Jim Henry III, L<http://jimhenry.conlang.org/software/>


=head1 LICENSE

This script is free software; you may redistribute it and/or modify it under
the same terms as Perl itself.



=head1 TO DO LIST

Find a suitable image library and check size, file type, etc. before 
saving images.

Use HTML::Parser to find links and image tags more reliably.

Test alt text and title elements against regexes and apply weights.

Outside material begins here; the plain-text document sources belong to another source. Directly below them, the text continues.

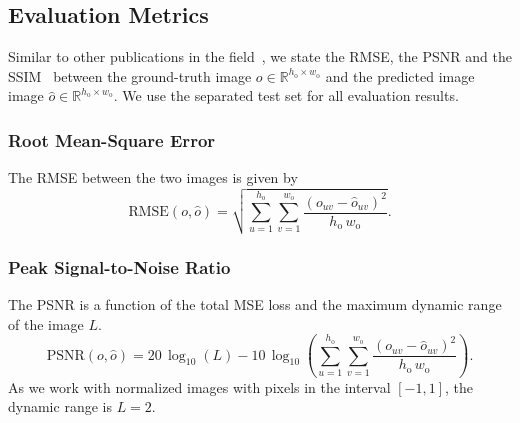 \subsection{Evaluation Metrics}
Similar to other publications in the field~\citep{liu2018image, yu2018generative, stolzle2022reconstructing}, %
we state the \gls{RMSE}, the \gls{PSNR} and the \gls{SSIM}~\citep{wang2004image} between the ground-truth image $o \in \mathbb{R}^{h_\mathrm{o} \times w_\mathrm{o}}$ and the predicted image image $\hat{o} \in \mathbb{R}^{h_\mathrm{o} \times w_\mathrm{o}}$.
We use the separated test set for all evaluation results.

\subsubsection{Root Mean-Square Error}
The \gls{RMSE} between the two images is given by
\begin{equation}
    \text{RMSE}(o, \hat{o}) = \sqrt{\sum_{u = 1}^{h_\mathrm{o}} \sum_{v = 1}^{w_\mathrm{o}} \frac{(o_{uv} - \hat{o}_{uv})^2}{h_\mathrm{o} \, w_\mathrm{o}}}.
\end{equation}

\subsubsection{Peak Signal-to-Noise Ratio}
The \gls{PSNR} is a function of the total \gls{MSE} loss and the maximum dynamic range of the image $L$. 
\begin{equation}
    \mathrm{PSNR}(o, \hat{o}) = 20 \, \log_{10} (L) - 10 \, \log_{10} \left (\sum_{u = 1}^{h_\mathrm{o}} \sum_{v = 1}^{w_\mathrm{o}} \frac{(o_{uv} - \hat{o}_{uv})^2}{h_\mathrm{o} \, w_\mathrm{o}} \right ).
\end{equation}
As we work with normalized images with pixels in the interval $[-1, 1]$, the dynamic range is $L = 2$.

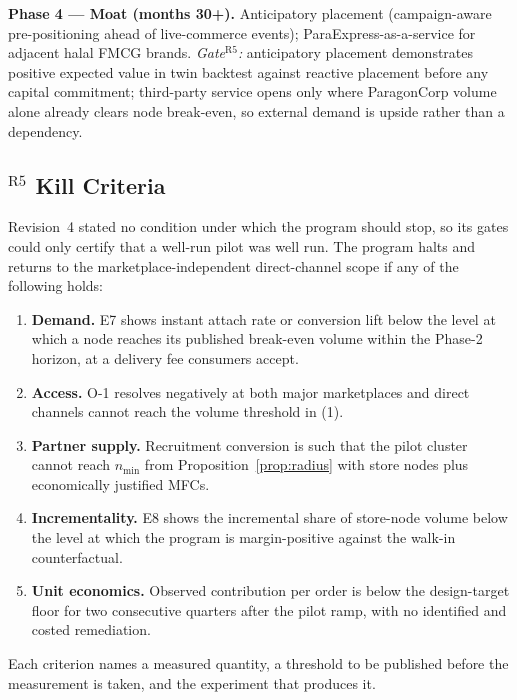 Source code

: \textbf{Phase 4 --- Moat (months 30+).} Anticipatory placement (campaign-aware pre-positioning ahead of live-commerce events); ParaExpress-as-a-service for adjacent halal FMCG brands.
\emph{Gate}$^{\mathrm{R5}}$\emph{:} anticipatory placement demonstrates positive expected value in twin backtest against reactive placement before any capital commitment; third-party service opens only where ParagonCorp volume alone already clears node break-even, so external demand is upside rather than a dependency.

\subsection{$^{\mathrm{R5}}$ Kill Criteria}
Revision~4 stated no condition under which the program should stop, so its gates could only certify that a well-run pilot was well run. The program halts and returns to the marketplace-independent direct-channel scope if any of the following holds:

\begin{enumerate}
\item \textbf{Demand.} E7 shows instant attach rate or conversion lift below the level at which a node reaches its published break-even volume within the Phase-2 horizon, at a delivery fee consumers accept.
\item \textbf{Access.} O-1 resolves negatively at both major marketplaces and direct channels cannot reach the volume threshold in (1).
\item \textbf{Partner supply.} Recruitment conversion is such that the pilot cluster cannot reach $n_{\min}$ from Proposition~\ref{prop:radius} with store nodes plus economically justified MFCs.
\item \textbf{Incrementality.} E8 shows the incremental share of store-node volume below the level at which the program is margin-positive against the walk-in counterfactual.
\item \textbf{Unit economics.} Observed contribution per order is below the design-target floor for two consecutive quarters after the pilot ramp, with no identified and costed remediation.
\end{enumerate}

Each criterion names a measured quantity, a threshold to be published before the measurement is taken, and the experiment that produces it.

Add some sort of whitelist option (another file, or simply a flag to treat the
domain names in the seed URLs file as a whitelist?) or option to look for an
existing blacklist on the web.

=cut

use strict; 
use warnings;

use LWP::UserAgent;
use WWW::RobotRules;
use HTTP::Response;
use Cwd;

use Pod::Usage;
use Getopt::Long;
Getopt::Long::Configure('bundling');

use ImageSites;
use WeightRandomList;

use constant DEFAULT_PAUSE => 900;	# fifteen minutes
use constant DEFAULT_SEED_WEIGHT => 10;
use constant SEC_PER_DAY => 86400;

use constant LOGARITHMIC => 1;
use constant LINEAR => 2;
use constant EQUAL => 3;

my $version = "1.0";

my $balancing_algorithm = LOGARITHMIC;
my $lowerbound = log 100;
my $upperbound = log 10000;
my $balancing_s;

my $starttime = time;
my $pausetime_s;
my $timelimit_s;
my $timelimit = 0;
my $minheight = 0;
my $minwidth = 0;
my $minarea = 0;
my $minima_or = 0;
my $pic_count = 0;
my $max_pic_count = 0;
my $daily_count = 0;

my $timestamps = 0;
my $debug = 0;
my $save_dir;
my $logfile;
my $seed_file;
my $do_exponential_backoff = 1;
my $verbose = 0;
my $quiet = 0;
my $random_wait = 0;
my $max_errs = 5;
my $max_list_size = 50000;
my $weights_file;
my $weights;

# urls of HTML pages and IMG objects which we haven't gotten yet
my @url_list = ();
my @image_list = ();

# Information about IMG tag URLs which we will use when we download them.
# It might make more sense to use a hash of hash references rather than
# two hashes using the same keys (the image URLs).
my %found_in = ();
my %title_text = ();

# these actually list not only those downloaded, but those we've found
# to be disallowed by robots.txt and so refrained from downloading.
# in either case we don't want to re-add them to the lists of things to get
my @page_already_downloaded = ();
my @img_already_downloaded = ();

my %domain_robots_txt = ();
my $script = $0;
$script =~ s(.*/)();
my $robot_rules = WWW::RobotRules->new( $script );

#####


sub help {
	print<<HELP;

$script version $version

Usage:

-q  --quiet                    	Print nothing to the terminal.
-v  --verbose                  	Print extra messages.
-l  --logfile                  	File to print messages to.
-T  --timestamps               	Print timestamp on each message.
-i  --input-file               	File with a list of seed URLs to start from.
-e  --max-errors               	Exit after this many nonfatal errors.
--exponential                  	Do exponential backoff after download failures.
--noexponential                 Don't do exponential backoff after download failures.
-w  --wait                     	Sleep this amount of time between downloads.
-r  --random-wait              	Randomly vary the sleep time between downloads.
--weights                      	Read this file and apply the weights in it.
-d  --dir                      	Target directory to download files into.
-D  --daily                    	Download about this many images per day.
-t  --timelimit                	Exit after this amount of time.
-c  --image-count              	Exit after downloading this many images.
-A  --area                     	Don't download pictures smaller than this.
-H  --height                   	Don't download pictures shorter than this.
-W  --width                    	Don't download pictures narrower than this.
--or                           	Download pictures if either the height or width is okay.
-b  --balancing                	See user manual.
--help                          Print brief help.
-M --manual                     Show user manual.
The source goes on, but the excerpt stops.